The bank is an essential presence for the economy and the S&P/ASX 200 Index (ASX: XJO). But CBA's success also relies on the Australian economy.
Let's look at the potential outcomes for the business over the next few years.
Leadership
The bank recently held its annual general meeting (AGM), and we heard some comments about expectations regarding the leadership.
UBS pointed out in a note that Paul O'Malley was reappointed as chair for his final three-year term, which the broker views as a positive.
O'Malley also mentioned the appointment of a replacement for the CEO would be a job for the next chair. In other words, the current CBA CEO Matt Comyn is likely to be in his role until at least 2028, which UBS views as a positive, removing some of the succession uncertainty.
During his time as CEO, CBA has reportedly compounded its tangible book value per share at a rate of around 2.5% per year, higher than its peers.
UBS noted that questions at the AGM from shareholders and proxy providers primarily focused on CBA's use and deployment of AI and job security for Australian employees, especially given the sector's recent restructuring activities.
AI, efficiencies and costs
UBS has pointed out that the global best-of-breed banks, with a similar net interest margin (NIM) and market structures, operate with cost-to-income ratios closer to 40%, compared to CBA's current ratio of around 45%.
The broker said that, overall, investors believe improving efficiency, if needed in a tougher revenue environment, could be a source of positive earnings surprises for CBA over the forecast period, which it estimates at between 2.5% to 3.5%.
The broker also noted that full-time employee equivalents have increased from around 44,000 in FY20 to 51,400 in FY25 – a rise of 17%. UBS suggested that FTW might only reduce if CBA slows the pace of current hiring and sees natural attrition revert to longer-term averages.
Profitability
CBA made $10.1 billion of net profit in FY26. Profitability is a key driver of the share price, so how profit performs could be key for shareholder returns.
UBS is forecasting that the company's net profit could rise in the coming years to $11.25 billion in FY28, which would represent a gain of 11% over three years.
Dividend yield
UBS is expecting the bank's dividend yield to grow in the next few years, but not by a lot. The dividend yield is predicted to be 3%, excluding franking credits, in FY26.

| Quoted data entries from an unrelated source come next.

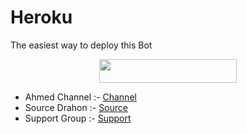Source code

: # Heroku

The easiest way to deploy this Bot

<p align="center"><a href="https://heroku.com/deploy?template=https://github.com/QaAhmed/v1"> <img src="https://img.shields.io/badge/Deploy%20To%20Heroku-red?style=for-the-badge&logo=heroku" width="220" height="38.45"/></a></p>

- Ahmed Channel :- [Channel](http://t.me/YY8GG)
- Source Drahon :- [Source](https://t.me/yy8ggx)
- Support Group :- [Support](http://t.me/ALHAJJI_Support)
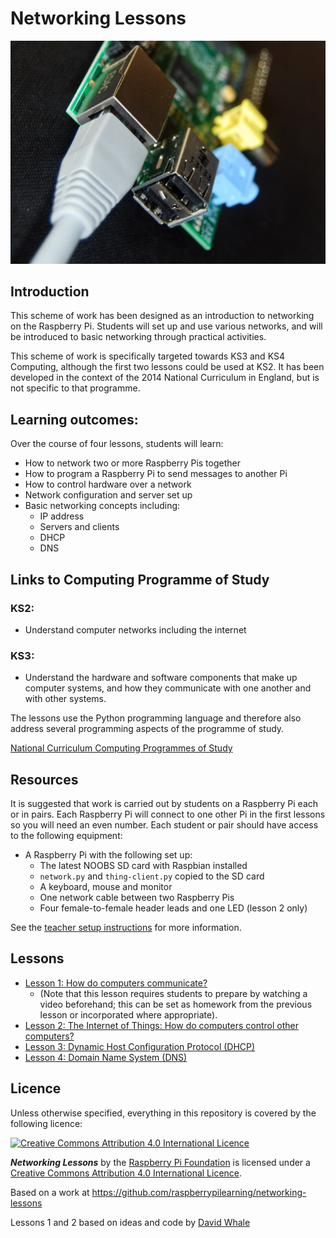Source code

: # Networking Lessons

![Networked Raspberry Pi](images/pi-network.jpg)

## Introduction

This scheme of work has been designed as an introduction to networking on the Raspberry Pi. Students will set up and use various networks, and will be introduced to basic networking through practical activities.

This scheme of work is specifically targeted towards KS3 and KS4 Computing, although the first two lessons could be used at KS2. It has been developed in the context of the 2014 National Curriculum in England, but is not specific to that programme.

## Learning outcomes:

Over the course of four lessons, students will learn:

- How to network two or more Raspberry Pis together
- How to program a Raspberry Pi to send messages to another Pi
- How to control hardware over a network
- Network configuration and server set up
- Basic networking concepts including:
	- IP address
	- Servers and clients
	- DHCP
	- DNS

## Links to Computing Programme of Study

### KS2:

- Understand computer networks including the internet

### KS3:

- Understand the hardware and software components that make up computer systems, and how they communicate with one another and with other systems.

The lessons use the Python programming language and therefore also address several programming aspects of the programme of study.

[National Curriculum Computing Programmes of Study](https://www.gov.uk/government/publications/national-curriculum-in-england-computing-programmes-of-study/national-curriculum-in-england-computing-programmes-of-study#key-stage-3)

## Resources

It is suggested that work is carried out by students on a Raspberry Pi each or in pairs. Each Raspberry Pi will connect to one other Pi in the first lessons so you will need an even number. Each student or pair should have access to the following equipment:

- A Raspberry Pi with the following set up:
  - The latest NOOBS SD card with Raspbian installed
  - `network.py` and `thing-client.py` copied to the SD card
  - A keyboard, mouse and monitor
  - One network cable between two Raspberry Pis
  - Four female-to-female header leads and one LED (lesson 2 only)

See the [teacher setup instructions](lesson-1/teacher-instructions.md) for more information.

## Lessons

- [Lesson 1: How do computers communicate?](lesson-1/lesson.md)
	- (Note that this lesson requires students to prepare by watching a video beforehand; this can be set as homework from the previous lesson or incorporated where appropriate).
- [Lesson 2: The Internet of Things: How do computers control other computers?](lesson-2/lesson.md)
- [Lesson 3: Dynamic Host Configuration Protocol (DHCP)](lesson-3/lesson.md)
- [Lesson 4: Domain Name System (DNS)](lesson-4/lesson.md)

## Licence

Unless otherwise specified, everything in this repository is covered by the following licence:

[![Creative Commons Attribution 4.0 International Licence](http://i.creativecommons.org/l/by-sa/4.0/88x31.png)](http://creativecommons.org/licenses/by-sa/4.0/)

***Networking Lessons*** by the [Raspberry Pi Foundation](http://www.raspberrypi.org) is licensed under a [Creative Commons Attribution 4.0 International Licence](http://creativecommons.org/licenses/by-sa/4.0/).

Based on a work at https://github.com/raspberrypilearning/networking-lessons

Lessons 1 and 2 based on ideas and code by [David Whale](https://twitter.com/whaleygeek)
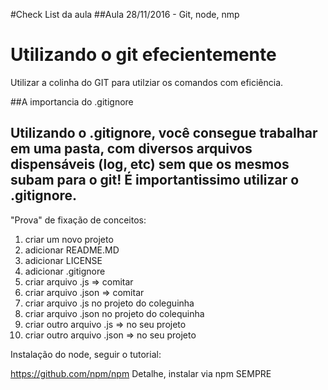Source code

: #Check List da aula
##Aula 28/11/2016 - Git, node, nmp

Utilizando o git efecientemente
===============================

Utilizar a colinha do GIT para utilziar os comandos com eficiência.

##A importancia do .gitignore


Utilizando o .gitignore, você consegue trabalhar em uma pasta, com diversos 
arquivos dispensáveis (log, etc) sem que os mesmos subam para o git!
É importantissimo utilizar o .gitignore.
---------------------------------------------------------------------------
"Prova" de fixação de conceitos:

1. criar um novo projeto
2. adicionar README.MD
3. adicionar LICENSE
4. adicionar .gitignore
5. criar arquivo .js => comitar
6. criar arquivo .json => comitar
7. criar arquivo .js no projeto do coleguinha
8. criar arquivo .json no projeto do colequinha
9. criar outro arquivo .js => no seu projeto
10. criar outro arquivo .json => no seu projeto



Instalação do node, seguir o tutorial:

https://github.com/npm/npm
Detalhe, instalar via npm SEMPRE
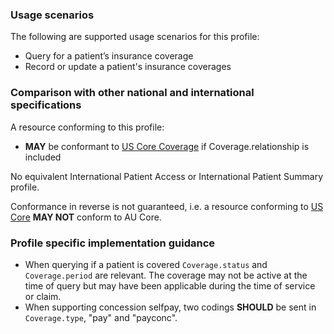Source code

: ### Usage scenarios

The following are supported usage scenarios for this profile:

- Query for a patient’s insurance coverage
- Record or update a patient's insurance coverages


### Comparison with other national and international specifications

A resource conforming to this profile:
- **MAY** be conformant to [US Core Coverage](http://hl7.org/fhir/us/core/StructureDefinition/us-core-coverage) if Coverage.relationship is included

No equivalent International Patient Access or International Patient Summary profile.

Conformance in reverse is not guaranteed, i.e. a resource conforming to [US Core](http://hl7.org/fhir/us/core) **MAY NOT** conform to AU Core.


### Profile specific implementation guidance
- When querying if a patient is covered `Coverage.status` and `Coverage.period` are relevant. The coverage may not be active at the time of query but may have been applicable during the time of service or claim.
- When supporting concession selfpay, two codings **SHOULD** be sent in `Coverage.type`, "pay" and "payconc".




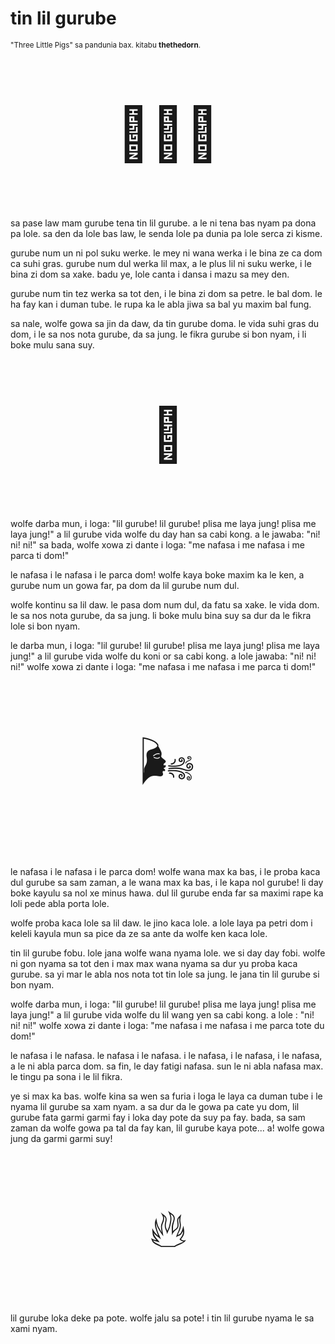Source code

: # tin lil gurube

<small>"Three Little Pigs" sa pandunia bax. kitabu **thethedorn**.</small>

<p style="font-size:6em;text-align:center;">🐷🐷🐷</p>

sa pase law mam gurube tena tin lil gurube. a le ni tena bas nyam pa
dona pa lole. sa den da lole bas law, le senda lole pa dunia pa
lole serca zi kisme.

gurube num un ni pol suku werke. le mey ni wana werka i le bina ze
ca dom ca suhi gras. gurube num dul werka lil max, a le plus lil ni
suku werke, i le bina zi dom sa xake. badu ye, lole canta i dansa
i mazu sa mey den.

gurube num tin tez werka sa tot den, i le bina zi dom sa petre. le
bal dom. le ha fay kan i duman tube. le rupa ka le abla jiwa sa bal
yu maxim bal fung.

sa nale, wolfe gowa sa jin da daw, da tin gurube doma. le vida suhi
gras du dom, i le sa nos nota gurube, da sa jung. le fikra gurube si
bon nyam, i li boke mulu sana suy.

<p style="font-size:6em;text-align:center;">🐺</p>

wolfe darba mun, i loga: "lil gurube! lil gurube! plisa me laya jung!
plisa me laya jung!" a lil gurube vida wolfe du day han sa cabi kong.
a le jawaba: "ni! ni! ni!" sa bada, wolfe xowa zi dante i loga:
"me nafasa i me nafasa i me parca ti dom!"

le nafasa i le nafasa i le parca dom! wolfe kaya boke maxim ka le
ken, a gurube num un gowa far, pa dom da lil gurube num dul.

wolfe kontinu sa lil daw. le pasa dom num dul, da fatu sa xake. le
vida dom. le sa nos nota gurube, da sa jung. li boke mulu bina suy
sa dur da le fikra lole si bon nyam.

le darba mun, i loga: "lil gurube! lil gurube! plisa me laya jung!
plisa me laya jung!" a lil gurube vida wolfe du koni or sa cabi kong.
a lole jawaba: "ni! ni! ni!" wolfe xowa zi dante i loga: "me
nafasa i me nafasa i me parca ti dom!"

<p style="font-size:6em;text-align:center;">🌬️</p>

le nafasa i le nafasa i le parca dom! wolfe wana max ka bas, i le
proba kaca dul gurube sa sam zaman, a le wana max ka bas, i le kapa nol
gurube! li day boke kayulu sa nol xe minus hawa. dul lil gurube
enda far sa maximi rape ka loli pede abla porta lole.

wolfe proba kaca lole sa lil daw. le jino kaca lole. a lole laya
pa petri dom i keleli kayula mun sa pice da ze sa ante da wolfe ken
kaca lole.

tin lil gurube fobu. lole jana wolfe wana nyama lole. we si day day
fobi. wolfe ni gon nyama sa tot den i max max wana nyama sa dur yu
proba kaca gurube. sa yi mar le abla nos nota tot tin lole sa jung.
le jana tin lil gurube si bon nyam.

wolfe darba mun, i loga: "lil gurube! lil gurube! plisa me laya
jung! plisa me laya jung!" a lil gurube vida wolfe du lil wang yen sa
cabi kong. a lole   : "ni! ni! ni!" wolfe xowa zi dante i
loga: "me nafasa i me nafasa i me parca tote du dom!"

le nafasa i le nafasa. le nafasa i le nafasa. i le nafasa, i le
nafasa, i le nafasa, a le ni abla parca dom. sa fin, le day fatigi
nafasa. sun le ni abla nafasa max. le tingu pa sona i le lil
fikra.

ye si max ka bas. wolfe kina sa wen sa furia i loga le laya ca duman
tube i le nyama lil gurube sa xam nyam. a sa dur da le gowa pa cate yu
dom, lil gurube fata garmi garmi fay i loka day pote da suy pa fay.
bada, sa sam zaman da wolfe gowa pa tal da fay kan, lil gurube kaya
pote... a! wolfe gowa jung da garmi garmi suy!

<p style="font-size:6em;text-align:center;">🔥</p>

lil gurube loka deke pa pote. wolfe jalu sa pote! i tin lil gurube
nyama le sa xami nyam.

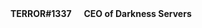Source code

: <img height="16" width="16" src="https://darknesscommunity.club/images/discord.png" /><strong>TERROR#1337</strong>
<img height="16" width="16" src="https://darknesscommunity.club/images/iconserver2.png" /><strong>CEO of Darkness Servers</strong>
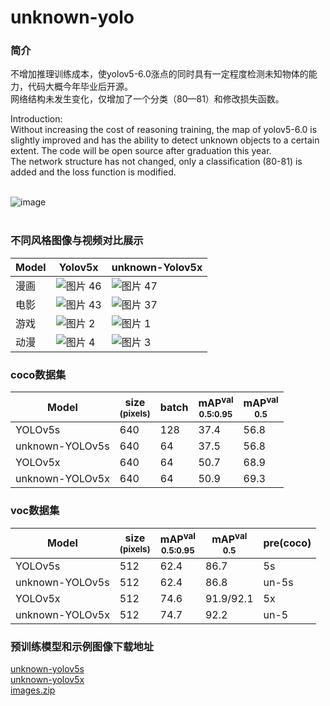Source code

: # unknown-yolo
### 简介<br>
不增加推理训练成本，使yolov5-6.0涨点的同时具有一定程度检测未知物体的能力，代码大概今年毕业后开源。<br>
网络结构未发生变化，仅增加了一个分类（80—81）和修改损失函数。

Introduction:<br>
Without increasing the cost of reasoning training, the map of yolov5-6.0 is slightly improved and has the ability to detect unknown objects to a certain extent. The code will be open source after graduation this year.<br>
The network structure has not changed, only a classification (80-81) is added and the loss function is modified.

<br>![image](https://user-images.githubusercontent.com/84908793/162931434-dc4da5c4-7916-4cee-af1c-a2f1037d1bf1.png)<br><br>

### 不同风格图像与视频对比展示
|Model                |Yolov5x |unknown-Yolov5x |
|---                  |---  |---  
|漫画                 |![图片 46](https://user-images.githubusercontent.com/84908793/167087540-c109830f-3a0c-42d6-8948-61c96a3925aa.png) |![图片 47](https://user-images.githubusercontent.com/84908793/167087925-5332b077-9481-44a4-af93-0c1c4e175ff1.png)
|电影                 |![图片 43](https://user-images.githubusercontent.com/84908793/167087873-bcba6a22-9798-4d51-b9f5-b610c8fe1a51.png) |![图片 37](https://user-images.githubusercontent.com/84908793/167087888-e4749d62-4bec-47ab-b235-9dcd45cd5440.png)
|游戏                 |![图片 2](https://user-images.githubusercontent.com/84908793/167087802-40ef99d0-2658-444a-b02f-df258e1538b1.png)  |![图片 1](https://user-images.githubusercontent.com/84908793/167087825-98c33a0c-4345-4f51-bb2e-6fe7bd96b182.png)
|动漫                 |![图片 4](https://user-images.githubusercontent.com/84908793/167087943-bd4179c6-0f24-4721-810d-deb3e17b8eed.png)  |![图片 3](https://user-images.githubusercontent.com/84908793/167087955-18f042b2-5658-40e6-99fb-f43562051ebe.png)


### coco数据集
|Model |size<br><sup>(pixels) |batch |mAP<sup>val<br>0.5:0.95 |mAP<sup>val<br>0.5 |
|---                  |---  |---    |---    |---   
|YOLOv5s              |640  |128    |37.4   |56.8  
|unknown-YOLOv5s      |640  |64     |37.5   |56.8
|YOLOv5x              |640  |64    |50.7   |68.9   
|unknown-YOLOv5x      |640  |64     |50.9   |69.3     

### voc数据集
|Model |size<br><sup>(pixels) |mAP<sup>val<br>0.5:0.95 |mAP<sup>val<br>0.5 |pre(coco)
|---                        |---  |---    |---       |---   
|YOLOv5s                    |512  |62.4   |86.7      |5s
|unknown-YOLOv5s            |512  |62.4   |86.8      |un-5s 
|YOLOv5x                    |512  |74.6   |91.9/92.1 |5x
|unknown-YOLOv5x            |512  |74.7   |92.2      |un-5

### 预训练模型和示例图像下载地址
  [unknown-yolov5s](https://github.com/buxihuo/unknown-yolo/releases/download/unknown-yolo/unknown-yolov5s.pt)<br>
  [unknown-yolov5x](https://github.com/buxihuo/unknown-yolo/releases/download/unknown-yolo/unknown-yolov5x.pt)<br>
  [images.zip](https://github.com/buxihuo/unknown-yolo/releases/download/unknown-yolo/images.zip)<br>
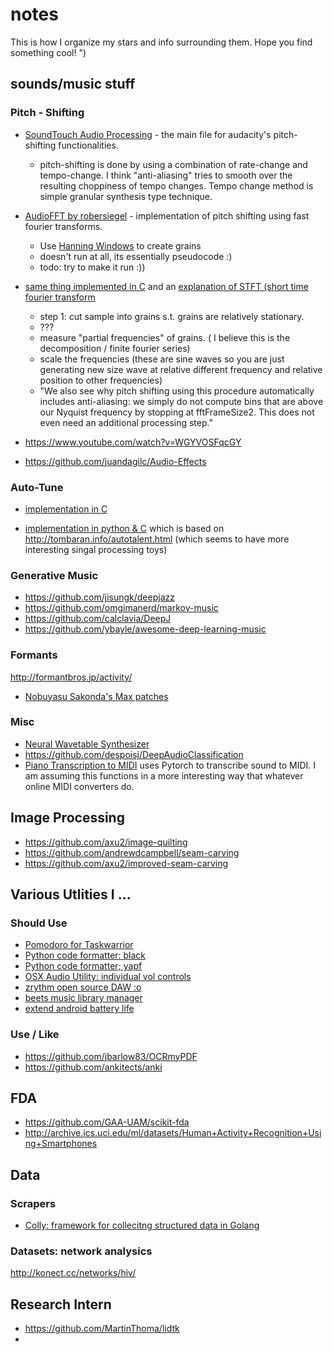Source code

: # notes
This is how I organize my stars and info surrounding them. Hope you find something cool! ")

## sounds/music  stuff
### Pitch - Shifting

* [SoundTouch Audio Processing](https://gitlab.com/soundtouch/soundtouch/-/blob/master/include/SoundTouch.h) - the main file for audacity's pitch-shifting functionalities.
  - pitch-shifting is done by using a combination of rate-change and tempo-change. I think "anti-aliasing" tries to smooth over the resulting choppiness of tempo changes. Tempo change method is simple granular synthesis type technique.

* [AudioFFT by robersiegel](https://github.com/robertsiegel/AudioFFT) - implementation of pitch shifting using fast fourier transforms.
    *   Use [Hanning Windows](https://numpy.org/doc/stable/reference/generated/numpy.hanning.html) to create grains
    *   doesn't run  at all, its essentially pseudocode :)
    *   todo: try to make it run :))
* [same thing implemented in C](https://sites.google.com/site/mikescoderama/pitch-shifting) and an [explanation of STFT (short time fourier transform](http://blogs.zynaptiq.com/bernsee/pitch-shifting-using-the-ft/)
    * step 1: cut sample into grains s.t. grains are relatively stationary.
    * ???
    * measure "partial frequencies" of grains. ( I believe this is the decomposition / finite fourier series)
    * scale the frequencies (these are sine waves so you are just generating new size wave at relative different frequency and relative position to other frequencies)
    * "We also see why pitch shifting using this procedure automatically includes anti-aliasing: we simply do not compute bins that are above our Nyquist frequency by stopping at fftFrameSize2. This does not even need an additional processing step."

* https://www.youtube.com/watch?v=WGYVOSFqcGY
* https://github.com/juandagilc/Audio-Effects


### Auto-Tune

* [implementation in C](https://github.com/dot-operator/Auto-Tuner)

* [implementation in python & C](https://github.com/ederwander/PyAutoTune) which is based on http://tombaran.info/autotalent.html (which seems to have more interesting singal processing toys)

### Generative Music

* https://github.com/jisungk/deepjazz
* https://github.com/omgimanerd/markov-music
* https://github.com/calclavia/DeepJ
* https://github.com/ybayle/awesome-deep-learning-music


### Formants

http://formantbros.jp/activity/

* [Nobuyasu Sakonda's Max patches](http://formantbros.jp/sako/download.html)

### Misc
* [Neural Wavetable Synthesizer](https://github.com/RichardYang40148/Neural_Wavetable_Synthesizer)
* https://github.com/despoisj/DeepAudioClassification
* [Piano Transcription to MIDI](https://github.com/bytedance/piano_transcription) uses Pytorch to transcribe sound to MIDI. I am assuming this functions in a more interesting way that whatever online MIDI converters do.

## Image Processing
* https://github.com/axu2/image-quilting
* https://github.com/andrewdcampbell/seam-carving
* https://github.com/axu2/improved-seam-carving

## Various Utlities I ...
### Should Use
* [Pomodoro for Taskwarrior](https://github.com/coddingtonbear/taskwarrior-pomodoro)
* [Python code formatter: black](https://github.com/psf/black)
* [Python code formatter; yapf](https://github.com/google/yapf)
* [OSX Audio Utility: individual vol controls](https://github.com/kyleneideck/BackgroundMusic)
* [zrythm open source DAW :o ](https://github.com/zrythm/zrythm)
* [beets music library manager](https://github.com/beetbox/beets)
* [extend android battery life](https://github.com/VR-25/acc)

### Use / Like
* https://github.com/jbarlow83/OCRmyPDF
* https://github.com/ankitects/anki

## FDA
* https://github.com/GAA-UAM/scikit-fda
* http://archive.ics.uci.edu/ml/datasets/Human+Activity+Recognition+Using+Smartphones


## Data
### Scrapers
 * [Colly: framework for collecitng structured data in Golang](https://github.com/gocolly/colly)

### Datasets: network analysics
http://konect.cc/networks/hiv/

## Research Intern 
* https://github.com/MartinThoma/lidtk
* 
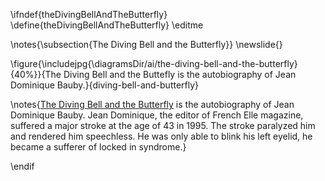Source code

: \ifndef{theDivingBellAndTheButterfly}
\define{theDivingBellAndTheButterfly}
\editme

\notes{\subsection{The Diving Bell and the Butterfly}}
\newslide{}

\figure{\includejpg{\diagramsDir/ai/the-diving-bell-and-the-butterfly}{40%}}{The Diving Bell and the Buttefly is the autobiography of Jean Dominique Bauby.}{diving-bell-and-butterfly}

\notes{[The Diving Bell and the Butterfly](https://www.penguinrandomhouse.com/books/9616/the-diving-bell-and-the-butterfly-by-jean-dominique-bauby/) is the autobiography of Jean Dominique Bauby. Jean Dominique, the editor of French Elle magazine, suffered a major stroke at the age of 43 in 1995. The stroke paralyzed him and rendered him speechless. He was only able to blink his left eyelid, he became a sufferer of locked in syndrome.}

\endif

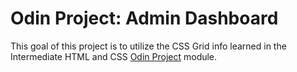 # Odin Project: Admin Dashboard

This goal of this project is to utilize the CSS Grid info learned in the Intermediate HTML and CSS [Odin Project](https://theodinproject.com/) module.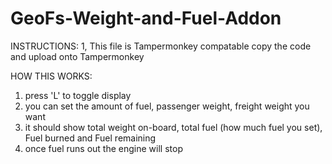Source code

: # GeoFs-Weight-and-Fuel-Addon

INSTRUCTIONS:
1, This file is Tampermonkey compatable copy the code and upload onto Tampermonkey

HOW THIS WORKS:
1. press 'L' to toggle display
2. you can set the amount of fuel, passenger weight, freight weight you want
3. it should show total weight on-board, total fuel (how much fuel you set), Fuel burned and Fuel remaining
4. once fuel runs out the engine will stop 
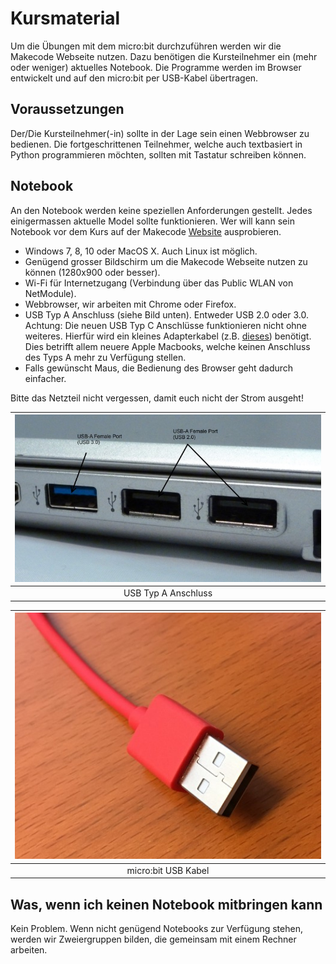 # Kursmaterial

Um die Übungen mit dem micro:bit durchzuführen werden wir die Makecode Webseite nutzen. Dazu benötigen die Kursteilnehmer ein (mehr oder weniger) aktuelles Notebook. Die Programme werden im Browser entwickelt und auf den micro:bit per USB-Kabel übertragen.


## Voraussetzungen

Der/Die Kursteilnehmer(-in) sollte in der Lage sein einen Webbrowser zu bedienen. Die fortgeschrittenen Teilnehmer, welche auch textbasiert in Python programmieren möchten, sollten mit Tastatur schreiben können.


## Notebook

An den Notebook werden keine speziellen Anforderungen gestellt. Jedes einigermassen aktuelle Model sollte funktionieren. Wer will kann sein Notebook vor dem Kurs auf der Makecode [Website](https://makecode.microbit.org/#editor) ausprobieren.


*   Windows 7, 8, 10 oder MacOS X. Auch Linux ist möglich.
*   Genügend grosser Bildschirm um die Makecode Webseite nutzen zu können (1280x900 oder besser).
*   Wi-Fi für Internetzugang (Verbindung über das Public WLAN von NetModule).
*   Webbrowser, wir arbeiten mit Chrome oder Firefox.
*   USB Typ A Anschluss (siehe Bild unten). Entweder USB 2.0 oder 3.0. Achtung: Die neuen USB Typ C Anschlüsse funktionieren nicht ohne weiteres. Hierfür wird ein kleines Adapterkabel (z.B. [dieses](https://www.apple.com/ch-de/shop/product/MJ1M2ZM/A/usb%E2%80%91c-auf-usb-adapter)) benötigt. Dies betrifft allem neuere Apple Macbooks, welche keinen Anschluss des Typs A mehr zu Verfügung stellen.
*   Falls gewünscht Maus, die Bedienung des Browser geht dadurch einfacher.

Bitte das Netzteil nicht vergessen, damit euch nicht der Strom ausgeht!


| ![USB Type A](usb_a.jpg) |
| :--: | 
|USB Typ A Anschluss|

| ![micro:bit USB Kabel](usb_cable.jpg) |
| :-: | 
| micro:bit USB Kabel |


## Was, wenn ich keinen Notebook mitbringen kann

Kein Problem. Wenn nicht genügend Notebooks zur Verfügung stehen, werden wir Zweiergruppen bilden, die gemeinsam mit einem Rechner arbeiten.

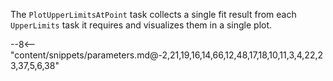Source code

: The `PlotUpperLimitsAtPoint` task collects a single fit result from each `UpperLimits` task it requires and visualizes them in a single plot.

<div class="dhi_parameter_table">

--8<-- "content/snippets/parameters.md@-2,21,19,16,14,66,12,48,17,18,10,11,3,4,22,23,37,5,6,38"

</div>
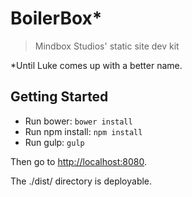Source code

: # BoilerBox*

> Mindbox Studios' static site dev kit

*Until Luke comes up with a better name.

## Getting Started

* Run bower: `bower install`
* Run npm install: `npm install`
* Run gulp: `gulp`

Then go to [http://localhost:8080](http://localhost:8080).

The ./dist/ directory is deployable.
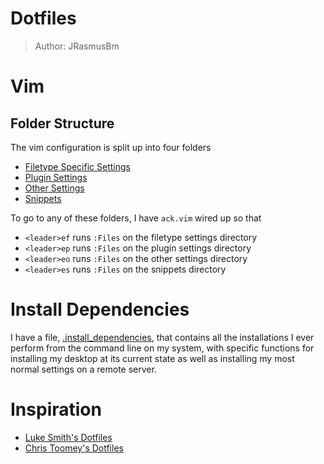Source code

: # Dotfiles

> Author: JRasmusBm

# Vim

## Folder Structure

The vim configuration is split up into four folders

- [Filetype Specific Settings](https://github.com/JRasmusBm/dotfiles/tree/master/.vim/ftplugin)
- [Plugin Settings](https://github.com/JRasmusBm/dotfiles/tree/master/.vim/plugin_config)
- [Other Settings](https://github.com/JRasmusBm/dotfiles/tree/master/.vim/other_config)
- [Snippets](https://github.com/JRasmusBm/dotfiles/tree/master/.vim/snippets)

To go to any of these folders, I have `ack.vim` wired up so that

- `<leader>ef` runs `:Files` on the filetype settings directory
- `<leader>ep` runs `:Files` on the plugin settings directory
- `<leader>eo` runs `:Files` on the other settings directory
- `<leader>es` runs `:Files` on the snippets directory

# Install Dependencies

I have a file,
[.install_dependencies](https://github.com/JRasmusBm/dotfiles/tree/master/.install_dependencies),
that contains all the installations I ever perform from the command line on my
system, with specific functions for installing my desktop at its current state
as well as installing my most normal settings on a remote server.

# Inspiration

- [Luke Smith's Dotfiles](https://github.com/LukeSmithxyz/voidrice)
- [Chris Toomey's Dotfiles](https://github.com/christoomey/dotfiles)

The dividend yield is projected to increase to 3.2% by FY28, which suggests a rising dividend, but that still wouldn't be very high at all.
CBA share price valuation
At the time of writing, the CBA share price is trading at 26x FY26's estimated earnings. If it were to trade at 26x FY28's (estimated) earnings, then the CBA share price could trade at approximately $175 in three years. That doesn't suggest much capital growth over the next three years, so there could be better opportunities out there.